If you want a simple one-liner, a list comprehension could be used.
train, test = [df.iloc[ind] for ind in next(kf.split(df))]
However, if you want to split a dataframe into two, train_test_split
is probably a simpler option because it is really a wrapper for next(ShuffleSplit().split(df))
.
If you want to recover all splits of a KFold (perhaps to pass of to another model), then a loop could be useful. Here, in each iteration, one fold will be the validation set.
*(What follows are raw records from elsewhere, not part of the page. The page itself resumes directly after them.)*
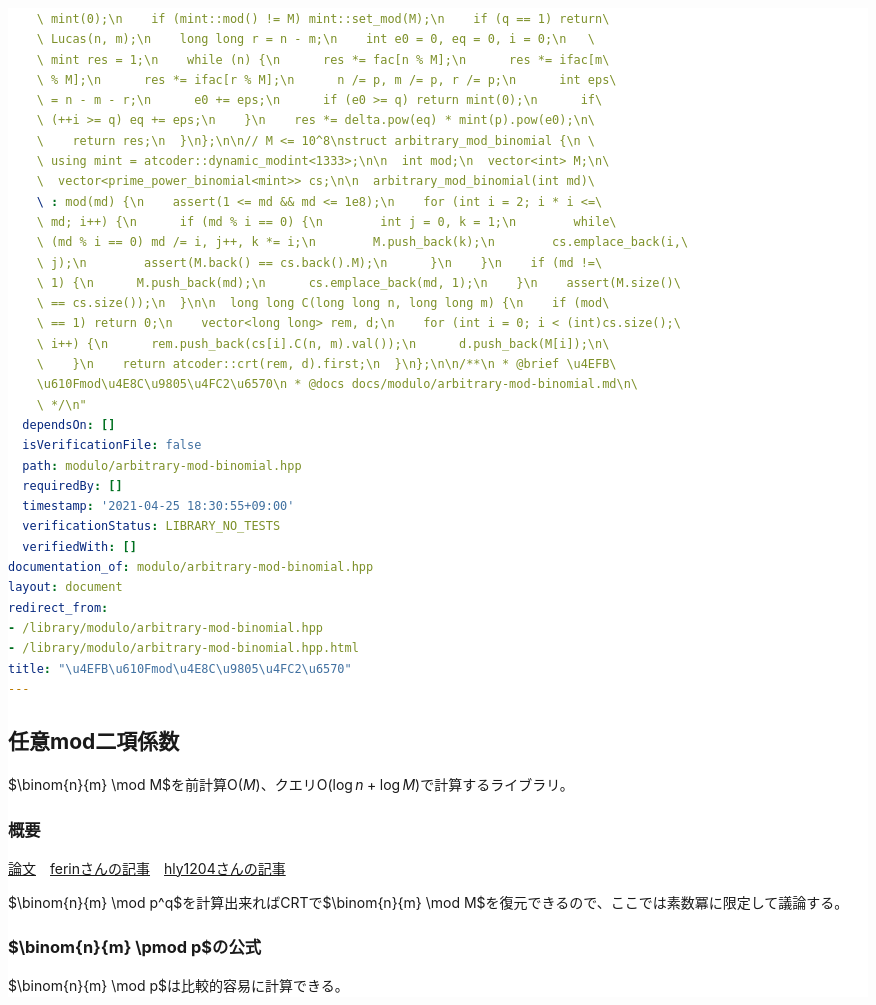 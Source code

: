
 ```yaml
    \ mint(0);\n    if (mint::mod() != M) mint::set_mod(M);\n    if (q == 1) return\
    \ Lucas(n, m);\n    long long r = n - m;\n    int e0 = 0, eq = 0, i = 0;\n   \
    \ mint res = 1;\n    while (n) {\n      res *= fac[n % M];\n      res *= ifac[m\
    \ % M];\n      res *= ifac[r % M];\n      n /= p, m /= p, r /= p;\n      int eps\
    \ = n - m - r;\n      e0 += eps;\n      if (e0 >= q) return mint(0);\n      if\
    \ (++i >= q) eq += eps;\n    }\n    res *= delta.pow(eq) * mint(p).pow(e0);\n\
    \    return res;\n  }\n};\n\n// M <= 10^8\nstruct arbitrary_mod_binomial {\n \
    \ using mint = atcoder::dynamic_modint<1333>;\n\n  int mod;\n  vector<int> M;\n\
    \  vector<prime_power_binomial<mint>> cs;\n\n  arbitrary_mod_binomial(int md)\
    \ : mod(md) {\n    assert(1 <= md && md <= 1e8);\n    for (int i = 2; i * i <=\
    \ md; i++) {\n      if (md % i == 0) {\n        int j = 0, k = 1;\n        while\
    \ (md % i == 0) md /= i, j++, k *= i;\n        M.push_back(k);\n        cs.emplace_back(i,\
    \ j);\n        assert(M.back() == cs.back().M);\n      }\n    }\n    if (md !=\
    \ 1) {\n      M.push_back(md);\n      cs.emplace_back(md, 1);\n    }\n    assert(M.size()\
    \ == cs.size());\n  }\n\n  long long C(long long n, long long m) {\n    if (mod\
    \ == 1) return 0;\n    vector<long long> rem, d;\n    for (int i = 0; i < (int)cs.size();\
    \ i++) {\n      rem.push_back(cs[i].C(n, m).val());\n      d.push_back(M[i]);\n\
    \    }\n    return atcoder::crt(rem, d).first;\n  }\n};\n\n/**\n * @brief \u4EFB\
    \u610Fmod\u4E8C\u9805\u4FC2\u6570\n * @docs docs/modulo/arbitrary-mod-binomial.md\n\
    \ */\n"
  dependsOn: []
  isVerificationFile: false
  path: modulo/arbitrary-mod-binomial.hpp
  requiredBy: []
  timestamp: '2021-04-25 18:30:55+09:00'
  verificationStatus: LIBRARY_NO_TESTS
  verifiedWith: []
documentation_of: modulo/arbitrary-mod-binomial.hpp
layout: document
redirect_from:
- /library/modulo/arbitrary-mod-binomial.hpp
- /library/modulo/arbitrary-mod-binomial.hpp.html
title: "\u4EFB\u610Fmod\u4E8C\u9805\u4FC2\u6570"
---
```

## 任意mod二項係数

$\binom{n}{m} \mod M$を前計算$\mathrm{O}(M)$、クエリ$\mathrm{O}(\log n + \log M)$で計算するライブラリ。

### 概要

[論文](https://github.com/rishirajsinghjhelumi/Coding-Templates/blob/master/Extras/BinCoeff.pdf)　[ferinさんの記事](https://ferin-tech.hatenablog.com/entry/2018/01/17/010829)　[hly1204さんの記事](https://hly1204.github.io/blog/1-12-2021-Lucas_theorem/)

$\binom{n}{m} \mod p^q$を計算出来ればCRTで$\binom{n}{m} \mod M$を復元できるので、ここでは素数冪に限定して議論する。

### $\binom{n}{m} \pmod p$の公式

$\binom{n}{m} \mod p$は比較的容易に計算できる。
kf = KFold(n_splits=5, shuffle=True)
for i, (t_ind, v_ind) in enumerate(kf.split(df)):
train = df.iloc[t_ind] # train set
valid = df.iloc[v_ind] # validation set
result = my_model(train, valid)
Another use case for a loop over the splits generator is to create a new column for folds.
import numpy as np
import pandas as pd
from sklearn.model_selection import KFold
np.random.seed(100)
df = pd.DataFrame(np.random.randint(4,10, size=(7,3)), columns=list('ABC'))
kf = KFold(n_splits=4, shuffle=True, random_state=0)
for i, (_, v_ind) in enumerate(kf.split(df)):
df.loc[df.index[v_ind], 'kfold'] = f"fold{i+1}"